Not sure how accurate it is, but still a fun look at something most people
don't get to see behind the scenes of.

[1]
[https://en.wikipedia.org/wiki/Mozart_in_the_Jungle](https://en.wikipedia.org/wiki/Mozart_in_the_Jungle)

------
nateburke
Agree 100% with the functional points. One additional responsibility that
arises from time to time is to handle disturbances during performances. Having
someone able to speak eloquently to the audience in such circumstances (a/v
issues, noisy individuals, etc) can be the difference between an otherwise
great performance and a very awkward musical experience.

------
timthorn
A few years ago, the bbc ran a celebrity reality show where the contestants
learned to become conductors.
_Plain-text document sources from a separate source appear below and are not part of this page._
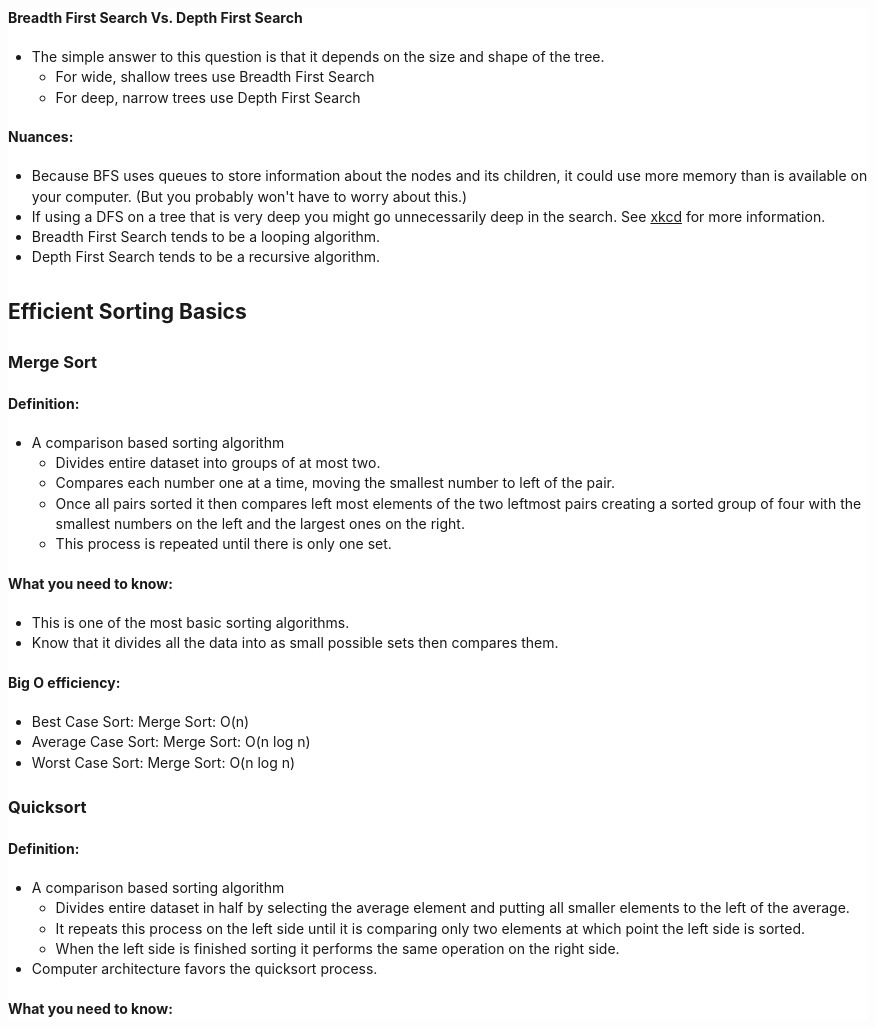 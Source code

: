 #### Breadth First Search Vs. Depth First Search

*   The simple answer to this question is that it depends on the size and shape of the tree.
    *   For wide, shallow trees use Breadth First Search
    *   For deep, narrow trees use Depth First Search

#### Nuances:

*   Because BFS uses queues to store information about the nodes and its children, it could use more memory than is available on your computer. (But you probably won't have to worry about this.)
*   If using a DFS on a tree that is very deep you might go unnecessarily deep in the search. See [xkcd](http://xkcd.com/761/) for more information.
*   Breadth First Search tends to be a looping algorithm.
*   Depth First Search tends to be a recursive algorithm.

## Efficient Sorting Basics

### **Merge Sort**

#### Definition:

*   A comparison based sorting algorithm
    *   Divides entire dataset into groups of at most two.
    *   Compares each number one at a time, moving the smallest number to left of the pair.
    *   Once all pairs sorted it then compares left most elements of the two leftmost pairs creating a sorted group of four with the smallest numbers on the left and the largest ones on the right.
    *   This process is repeated until there is only one set.

#### What you need to know:

*   This is one of the most basic sorting algorithms.
*   Know that it divides all the data into as small possible sets then compares them.

#### Big O efficiency:

*   Best Case Sort: Merge Sort: O(n)
*   Average Case Sort: Merge Sort: O(n log n)
*   Worst Case Sort: Merge Sort: O(n log n)

### **Quicksort**

#### Definition:

*   A comparison based sorting algorithm
    *   Divides entire dataset in half by selecting the average element and putting all smaller elements to the left of the average.
    *   It repeats this process on the left side until it is comparing only two elements at which point the left side is sorted.
    *   When the left side is finished sorting it performs the same operation on the right side.
*   Computer architecture favors the quicksort process.

#### What you need to know:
It made for very good television whilst
explaining the role well:
[http://www.bbc.co.uk/musictv/maestro/](http://www.bbc.co.uk/musictv/maestro/)

------
mightybyte
In college I had a wind symphony conductor who was phenomenal. Playing for him
was so much fun. Someone once told me that the better we played the more he
danced, and the more he danced the better we played. I think this concisely
captures one of the big functions of the conductor.

------
cafard
Most interesting. Thank you for posting this.

------
madengr
When I think of a conductor, Bugs Bunny flashes into my mind. Must have been
burned in as a child.

[https://youtu.be/BX1ljYx3g3k](https://youtu.be/BX1ljYx3g3k)

------
tytytytytytytyt
What is with the recapcha alert that pops up when the page loads?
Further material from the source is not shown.